» EXERCISE PROMPT
Would you set down the data below exactly as shown?

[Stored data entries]

=== Section Start ===

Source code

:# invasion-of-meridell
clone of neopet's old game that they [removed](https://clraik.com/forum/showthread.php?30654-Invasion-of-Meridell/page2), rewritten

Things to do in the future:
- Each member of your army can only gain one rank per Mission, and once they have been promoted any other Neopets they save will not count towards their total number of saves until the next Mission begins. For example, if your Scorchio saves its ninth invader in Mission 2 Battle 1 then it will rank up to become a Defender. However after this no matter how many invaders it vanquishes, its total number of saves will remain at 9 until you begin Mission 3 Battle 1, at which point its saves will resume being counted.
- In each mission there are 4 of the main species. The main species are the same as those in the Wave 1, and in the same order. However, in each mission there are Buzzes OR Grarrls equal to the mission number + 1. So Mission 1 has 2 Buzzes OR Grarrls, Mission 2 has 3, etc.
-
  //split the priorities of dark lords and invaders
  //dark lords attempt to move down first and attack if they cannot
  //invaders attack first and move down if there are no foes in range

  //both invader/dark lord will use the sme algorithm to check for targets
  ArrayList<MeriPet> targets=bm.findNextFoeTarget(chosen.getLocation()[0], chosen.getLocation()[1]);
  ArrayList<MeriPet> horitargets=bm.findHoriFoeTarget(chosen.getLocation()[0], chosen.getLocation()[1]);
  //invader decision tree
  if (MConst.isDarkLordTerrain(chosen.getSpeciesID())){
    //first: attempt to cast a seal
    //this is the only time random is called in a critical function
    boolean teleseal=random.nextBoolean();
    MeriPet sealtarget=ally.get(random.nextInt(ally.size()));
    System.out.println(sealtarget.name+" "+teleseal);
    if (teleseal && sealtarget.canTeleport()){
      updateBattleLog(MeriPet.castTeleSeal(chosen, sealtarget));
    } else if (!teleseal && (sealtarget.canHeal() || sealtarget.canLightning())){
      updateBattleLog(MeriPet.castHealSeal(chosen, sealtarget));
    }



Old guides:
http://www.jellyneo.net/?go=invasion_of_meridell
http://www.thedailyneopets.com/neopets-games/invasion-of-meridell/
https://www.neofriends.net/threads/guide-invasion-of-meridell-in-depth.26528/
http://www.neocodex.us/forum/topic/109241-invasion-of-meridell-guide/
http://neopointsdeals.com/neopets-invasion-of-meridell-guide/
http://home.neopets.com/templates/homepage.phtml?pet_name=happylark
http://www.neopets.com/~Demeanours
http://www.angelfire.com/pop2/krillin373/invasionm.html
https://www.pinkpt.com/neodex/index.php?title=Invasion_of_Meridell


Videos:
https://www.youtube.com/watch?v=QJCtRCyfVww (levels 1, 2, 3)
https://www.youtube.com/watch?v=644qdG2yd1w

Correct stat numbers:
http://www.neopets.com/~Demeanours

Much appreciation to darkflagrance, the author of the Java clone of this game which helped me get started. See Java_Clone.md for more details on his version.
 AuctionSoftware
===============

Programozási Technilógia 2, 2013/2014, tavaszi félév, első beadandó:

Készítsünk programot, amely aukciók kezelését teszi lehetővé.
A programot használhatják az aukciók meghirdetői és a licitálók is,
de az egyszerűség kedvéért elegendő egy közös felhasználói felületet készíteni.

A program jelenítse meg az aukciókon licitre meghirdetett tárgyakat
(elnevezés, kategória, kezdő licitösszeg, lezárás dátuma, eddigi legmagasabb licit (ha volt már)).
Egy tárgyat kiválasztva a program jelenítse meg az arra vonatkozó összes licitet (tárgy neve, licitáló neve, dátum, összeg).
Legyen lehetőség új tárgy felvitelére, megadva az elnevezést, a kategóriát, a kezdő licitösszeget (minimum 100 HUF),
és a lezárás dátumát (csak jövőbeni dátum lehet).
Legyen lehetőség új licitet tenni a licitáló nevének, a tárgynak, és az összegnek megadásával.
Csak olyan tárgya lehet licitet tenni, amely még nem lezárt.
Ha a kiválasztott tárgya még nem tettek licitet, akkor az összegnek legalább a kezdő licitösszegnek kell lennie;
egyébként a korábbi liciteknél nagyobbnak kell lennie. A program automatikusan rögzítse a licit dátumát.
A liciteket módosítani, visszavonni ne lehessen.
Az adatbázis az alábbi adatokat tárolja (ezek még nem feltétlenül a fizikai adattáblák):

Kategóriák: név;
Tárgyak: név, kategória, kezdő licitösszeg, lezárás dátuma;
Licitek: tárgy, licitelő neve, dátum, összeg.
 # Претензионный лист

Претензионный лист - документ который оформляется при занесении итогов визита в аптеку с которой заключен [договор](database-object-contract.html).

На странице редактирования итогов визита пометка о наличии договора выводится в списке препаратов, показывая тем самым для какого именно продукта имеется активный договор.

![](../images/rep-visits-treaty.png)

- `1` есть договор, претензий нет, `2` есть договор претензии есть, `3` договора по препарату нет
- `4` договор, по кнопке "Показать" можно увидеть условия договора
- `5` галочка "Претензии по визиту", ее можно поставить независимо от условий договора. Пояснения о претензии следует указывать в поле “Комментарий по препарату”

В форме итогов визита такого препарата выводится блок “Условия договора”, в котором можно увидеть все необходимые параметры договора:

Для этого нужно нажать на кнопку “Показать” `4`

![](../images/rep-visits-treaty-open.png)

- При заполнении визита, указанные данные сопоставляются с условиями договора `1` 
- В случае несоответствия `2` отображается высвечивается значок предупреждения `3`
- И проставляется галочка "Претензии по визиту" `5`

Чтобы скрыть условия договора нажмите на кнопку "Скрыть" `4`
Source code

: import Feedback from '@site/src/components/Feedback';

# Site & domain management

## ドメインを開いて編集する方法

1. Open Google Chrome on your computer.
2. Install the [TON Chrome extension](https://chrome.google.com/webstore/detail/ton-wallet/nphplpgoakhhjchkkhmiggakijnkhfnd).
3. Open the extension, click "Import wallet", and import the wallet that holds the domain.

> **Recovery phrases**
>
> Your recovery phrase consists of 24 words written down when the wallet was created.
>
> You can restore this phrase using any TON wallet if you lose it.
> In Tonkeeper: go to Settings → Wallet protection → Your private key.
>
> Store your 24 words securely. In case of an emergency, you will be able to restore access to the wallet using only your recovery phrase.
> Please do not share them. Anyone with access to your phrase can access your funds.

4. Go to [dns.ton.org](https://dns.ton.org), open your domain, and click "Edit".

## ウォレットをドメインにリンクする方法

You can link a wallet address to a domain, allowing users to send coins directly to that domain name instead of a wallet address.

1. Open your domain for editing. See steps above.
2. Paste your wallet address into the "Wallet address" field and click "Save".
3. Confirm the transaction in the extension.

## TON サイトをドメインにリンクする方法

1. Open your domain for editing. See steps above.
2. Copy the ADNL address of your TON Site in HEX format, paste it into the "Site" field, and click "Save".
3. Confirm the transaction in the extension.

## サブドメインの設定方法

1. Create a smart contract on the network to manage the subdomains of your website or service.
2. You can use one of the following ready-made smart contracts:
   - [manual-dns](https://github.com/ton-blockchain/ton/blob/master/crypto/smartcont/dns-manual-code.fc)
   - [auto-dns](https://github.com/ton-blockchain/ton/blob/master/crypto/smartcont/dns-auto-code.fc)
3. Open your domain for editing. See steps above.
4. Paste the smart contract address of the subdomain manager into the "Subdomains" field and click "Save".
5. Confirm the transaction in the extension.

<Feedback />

=== Section End ===

» OUTPUT FOR THIS EXERCISE
Source code

:# invasion-of-meridell
clone of neopet's old game that they [removed](https://clraik.com/forum/showthread.php?30654-Invasion-of-Meridell/page2), rewritten

Things to do in the future:
- Each member of your army can only gain one rank per Mission, and once they have been promoted any other Neopets they save will not count towards their total number of saves until the next Mission begins. For example, if your Scorchio saves its ninth invader in Mission 2 Battle 1 then it will rank up to become a Defender. However after this no matter how many invaders it vanquishes, its total number of saves will remain at 9 until you begin Mission 3 Battle 1, at which point its saves will resume being counted.
- In each mission there are 4 of the main species. The main species are the same as those in the Wave 1, and in the same order. However, in each mission there are Buzzes OR Grarrls equal to the mission number + 1. So Mission 1 has 2 Buzzes OR Grarrls, Mission 2 has 3, etc.
-
  //split the priorities of dark lords and invaders
  //dark lords attempt to move down first and attack if they cannot
  //invaders attack first and move down if there are no foes in range

  //both invader/dark lord will use the sme algorithm to check for targets
  ArrayList<MeriPet> targets=bm.findNextFoeTarget(chosen.getLocation()[0], chosen.getLocation()[1]);
  ArrayList<MeriPet> horitargets=bm.findHoriFoeTarget(chosen.getLocation()[0], chosen.getLocation()[1]);
  //invader decision tree
  if (MConst.isDarkLordTerrain(chosen.getSpeciesID())){
    //first: attempt to cast a seal
    //this is the only time random is called in a critical function
    boolean teleseal=random.nextBoolean();
    MeriPet sealtarget=ally.get(random.nextInt(ally.size()));
    System.out.println(sealtarget.name+" "+teleseal);
    if (teleseal && sealtarget.canTeleport()){
      updateBattleLog(MeriPet.castTeleSeal(chosen, sealtarget));
    } else if (!teleseal && (sealtarget.canHeal() || sealtarget.canLightning())){
      updateBattleLog(MeriPet.castHealSeal(chosen, sealtarget));
    }



Old guides:
http://www.jellyneo.net/?go=invasion_of_meridell
http://www.thedailyneopets.com/neopets-games/invasion-of-meridell/
https://www.neofriends.net/threads/guide-invasion-of-meridell-in-depth.26528/
http://www.neocodex.us/forum/topic/109241-invasion-of-meridell-guide/
http://neopointsdeals.com/neopets-invasion-of-meridell-guide/
http://home.neopets.com/templates/homepage.phtml?pet_name=happylark
http://www.neopets.com/~Demeanours
http://www.angelfire.com/pop2/krillin373/invasionm.html
https://www.pinkpt.com/neodex/index.php?title=Invasion_of_Meridell


Videos:
https://www.youtube.com/watch?v=QJCtRCyfVww (levels 1, 2, 3)
https://www.youtube.com/watch?v=644qdG2yd1w

Correct stat numbers:
http://www.neopets.com/~Demeanours

Much appreciation to darkflagrance, the author of the Java clone of this game which helped me get started. See Java_Clone.md for more details on his version.
 AuctionSoftware
===============

Programozási Technilógia 2, 2013/2014, tavaszi félév, első beadandó:

Készítsünk programot, amely aukciók kezelését teszi lehetővé.
A programot használhatják az aukciók meghirdetői és a licitálók is,
de az egyszerűség kedvéért elegendő egy közös felhasználói felületet készíteni.

A program jelenítse meg az aukciókon licitre meghirdetett tárgyakat
(elnevezés, kategória, kezdő licitösszeg, lezárás dátuma, eddigi legmagasabb licit (ha volt már)).
Egy tárgyat kiválasztva a program jelenítse meg az arra vonatkozó összes licitet (tárgy neve, licitáló neve, dátum, összeg).
Legyen lehetőség új tárgy felvitelére, megadva az elnevezést, a kategóriát, a kezdő licitösszeget (minimum 100 HUF),
és a lezárás dátumát (csak jövőbeni dátum lehet).
Legyen lehetőség új licitet tenni a licitáló nevének, a tárgynak, és az összegnek megadásával.
Csak olyan tárgya lehet licitet tenni, amely még nem lezárt.
Ha a kiválasztott tárgya még nem tettek licitet, akkor az összegnek legalább a kezdő licitösszegnek kell lennie;
egyébként a korábbi liciteknél nagyobbnak kell lennie. A program automatikusan rögzítse a licit dátumát.
A liciteket módosítani, visszavonni ne lehessen.
Az adatbázis az alábbi adatokat tárolja (ezek még nem feltétlenül a fizikai adattáblák):

Kategóriák: név;
Tárgyak: név, kategória, kezdő licitösszeg, lezárás dátuma;
Licitek: tárgy, licitelő neve, dátum, összeg.
 # Претензионный лист

Претензионный лист - документ который оформляется при занесении итогов визита в аптеку с которой заключен [договор](database-object-contract.html).

На странице редактирования итогов визита пометка о наличии договора выводится в списке препаратов, показывая тем самым для какого именно продукта имеется активный договор.

![](../images/rep-visits-treaty.png)

- `1` есть договор, претензий нет, `2` есть договор претензии есть, `3` договора по препарату нет
- `4` договор, по кнопке "Показать" можно увидеть условия договора
- `5` галочка "Претензии по визиту", ее можно поставить независимо от условий договора. Пояснения о претензии следует указывать в поле “Комментарий по препарату”

В форме итогов визита такого препарата выводится блок “Условия договора”, в котором можно увидеть все необходимые параметры договора:

Для этого нужно нажать на кнопку “Показать” `4`

![](../images/rep-visits-treaty-open.png)

- При заполнении визита, указанные данные сопоставляются с условиями договора `1` 
- В случае несоответствия `2` отображается высвечивается значок предупреждения `3`
- И проставляется галочка "Претензии по визиту" `5`

Чтобы скрыть условия договора нажмите на кнопку "Скрыть" `4`
Source code

: import Feedback from '@site/src/components/Feedback';

# Site & domain management

## ドメインを開いて編集する方法

1. Open Google Chrome on your computer.
2. Install the [TON Chrome extension](https://chrome.google.com/webstore/detail/ton-wallet/nphplpgoakhhjchkkhmiggakijnkhfnd).
3. Open the extension, click "Import wallet", and import the wallet that holds the domain.

> **Recovery phrases**
>
> Your recovery phrase consists of 24 words written down when the wallet was created.
>
> You can restore this phrase using any TON wallet if you lose it.
> In Tonkeeper: go to Settings → Wallet protection → Your private key.
>
> Store your 24 words securely. In case of an emergency, you will be able to restore access to the wallet using only your recovery phrase.
> Please do not share them. Anyone with access to your phrase can access your funds.

4. Go to [dns.ton.org](https://dns.ton.org), open your domain, and click "Edit".

## ウォレットをドメインにリンクする方法

You can link a wallet address to a domain, allowing users to send coins directly to that domain name instead of a wallet address.

1. Open your domain for editing. See steps above.
2. Paste your wallet address into the "Wallet address" field and click "Save".
3. Confirm the transaction in the extension.

## TON サイトをドメインにリンクする方法

1. Open your domain for editing. See steps above.
2. Copy the ADNL address of your TON Site in HEX format, paste it into the "Site" field, and click "Save".
3. Confirm the transaction in the extension.

## サブドメインの設定方法

1. Create a smart contract on the network to manage the subdomains of your website or service.
2. You can use one of the following ready-made smart contracts:
   - [manual-dns](https://github.com/ton-blockchain/ton/blob/master/crypto/smartcont/dns-manual-code.fc)
   - [auto-dns](https://github.com/ton-blockchain/ton/blob/master/crypto/smartcont/dns-auto-code.fc)
3. Open your domain for editing. See steps above.
4. Paste the smart contract address of the subdomain manager into the "Subdomains" field and click "Save".
5. Confirm the transaction in the extension.

<Feedback />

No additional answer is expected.